§ Task
Your task is to transcribe the entries below exactly, beginning with the line containing "and false otherwise." and ending with the final line, and to add nothing else.

§ Material provided
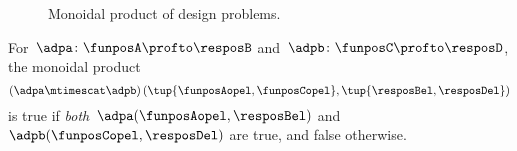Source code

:\begin{figure}[h!]
    \centering
    \caption{Monoidal product of design problems.}
    \label{fig:dpmonoidal}
\end{figure}

\begin{remark}
    For~$\adpa \colon \funposA\profto \resposB$ and~$\adpb \colon \funposC \profto \resposD$, the monoidal product
    \begin{equation}
        \left(\adpa \mtimescat \adpb\right)(\tup{\funposAopel, \funposCopel}, \tup{\resposBel,\resposDel})
    \end{equation}
    is true if \emph{both}~$\adpa(\funposAopel,\resposBel)$ and~$\adpb(\funposCopel,\resposDel)$ are true, and false otherwise.
\end{remark}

§ Task solution
    is true if \emph{both}~$\adpa(\funposAopel,\resposBel)$ and~$\adpb(\funposCopel,\resposDel)$ are true, and false otherwise.
\end{remark}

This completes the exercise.